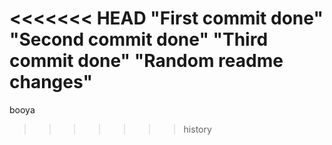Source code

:<<<<<<< HEAD
"First commit done"
"Second commit done"
"Third commit done"
"Random readme changes"
=======
booya
>>>>>>> history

* * * * * * *

**Task brief**
Everything in the entries must be written out exactly; the pictures stay out.

**Task output**
Source code

:<<<<<<< HEAD
"First commit done"
"Second commit done"
"Third commit done"
"Random readme changes"
=======
booya
>>>>>>> history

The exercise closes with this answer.